Nein, schön sieht es hier am südlichen Ende von Sexten nicht aus. Eine lange, breite Erd- und Schlammstrecke schlängelt sich durch den Wald, links und rechts liegen vereinzelt ein paar gefällte Bäume, Bagger und Lastwagen stören. Einen Landschaftspreis wird die Gegend Helm-Rotwand nicht gewinnen. Aber die meisten Einwohner Sextens im Südtiroler Hochpustertal haben alles getan, damit es hier so aussieht, wie es jetzt aussieht.

„Die neuen Skilifte“, meint der Hotelier Erwin Lanzinger und zeigt mit der rechten Hand nach oben, „werden uns wieder mehr Gäste bringen, und davon profitieren alle im Ort.“ Die Hoffnung hegten auch viele andere Einwohner, als sie sich vor ziemlich genau einem Jahr mit Dutzenden Kettensägen bewaffnet in den Wald aufmachten und für einen ziemlichen Skandal in dem kleinen Tal sorgten.

Jahrelang hatte man um die Zusammenlegung der Skigebiete Helm und Rotwand gestritten, es gab Einsprüche und Beschwerden, Prüfungen, neue Prüfungen, Auflagen – und dann endlich kam ein vorläufiger positiver Baubescheid. Doch die Gegner legten wieder einen Einspruch ein – allerdings zu spät, die Gerichte hatten am Freitag bereits geschlossen.

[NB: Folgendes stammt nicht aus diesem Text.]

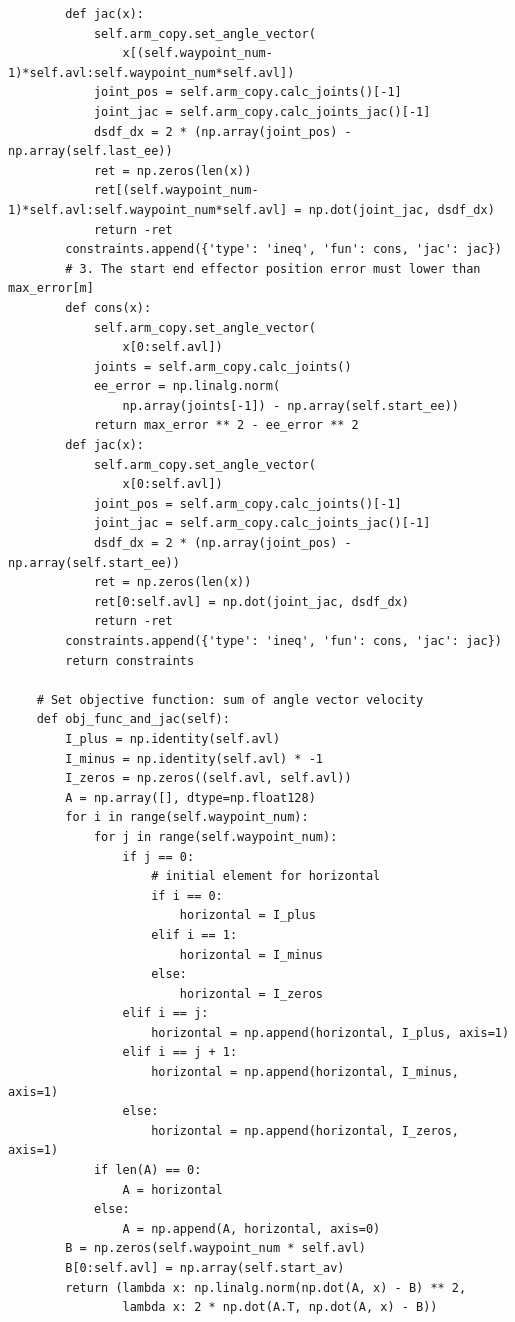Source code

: \begin{verbatim}
        def jac(x):
            self.arm_copy.set_angle_vector(
                x[(self.waypoint_num-1)*self.avl:self.waypoint_num*self.avl])
            joint_pos = self.arm_copy.calc_joints()[-1]
            joint_jac = self.arm_copy.calc_joints_jac()[-1]
            dsdf_dx = 2 * (np.array(joint_pos) - np.array(self.last_ee))
            ret = np.zeros(len(x))
            ret[(self.waypoint_num-1)*self.avl:self.waypoint_num*self.avl] = np.dot(joint_jac, dsdf_dx)
            return -ret
        constraints.append({'type': 'ineq', 'fun': cons, 'jac': jac})
        # 3. The start end effector position error must lower than max_error[m]
        def cons(x):
            self.arm_copy.set_angle_vector(
                x[0:self.avl])
            joints = self.arm_copy.calc_joints()
            ee_error = np.linalg.norm(
                np.array(joints[-1]) - np.array(self.start_ee))
            return max_error ** 2 - ee_error ** 2
        def jac(x):
            self.arm_copy.set_angle_vector(
                x[0:self.avl])
            joint_pos = self.arm_copy.calc_joints()[-1]
            joint_jac = self.arm_copy.calc_joints_jac()[-1]
            dsdf_dx = 2 * (np.array(joint_pos) - np.array(self.start_ee))
            ret = np.zeros(len(x))
            ret[0:self.avl] = np.dot(joint_jac, dsdf_dx)
            return -ret
        constraints.append({'type': 'ineq', 'fun': cons, 'jac': jac})
        return constraints

    # Set objective function: sum of angle vector velocity
    def obj_func_and_jac(self):
        I_plus = np.identity(self.avl)
        I_minus = np.identity(self.avl) * -1
        I_zeros = np.zeros((self.avl, self.avl))
        A = np.array([], dtype=np.float128)
        for i in range(self.waypoint_num):
            for j in range(self.waypoint_num):
                if j == 0:
                    # initial element for horizontal
                    if i == 0:
                        horizontal = I_plus
                    elif i == 1:
                        horizontal = I_minus
                    else:
                        horizontal = I_zeros
                elif i == j:
                    horizontal = np.append(horizontal, I_plus, axis=1)
                elif i == j + 1:
                    horizontal = np.append(horizontal, I_minus, axis=1)
                else:
                    horizontal = np.append(horizontal, I_zeros, axis=1)
            if len(A) == 0:
                A = horizontal
            else:
                A = np.append(A, horizontal, axis=0)
        B = np.zeros(self.waypoint_num * self.avl)
        B[0:self.avl] = np.array(self.start_av)
        return (lambda x: np.linalg.norm(np.dot(A, x) - B) ** 2,
                lambda x: 2 * np.dot(A.T, np.dot(A, x) - B))


\end{verbatim}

„Jeder im Ort, der eine Kettensäge halten kann, ist gekommen“, erzählt ein Einheimischer. 70 Männer seien es gewesen, die in stundenlanger Arbeit von Sonnenaufgang bis Sonnenuntergang recht kahle Tatsachen schufen. Als die Gerichte nach dem Wochenende wieder aufsperrten, waren zehn Hektar Wald gefällt. Der Platz, den man für Lift und Skiabfahrt benötigt.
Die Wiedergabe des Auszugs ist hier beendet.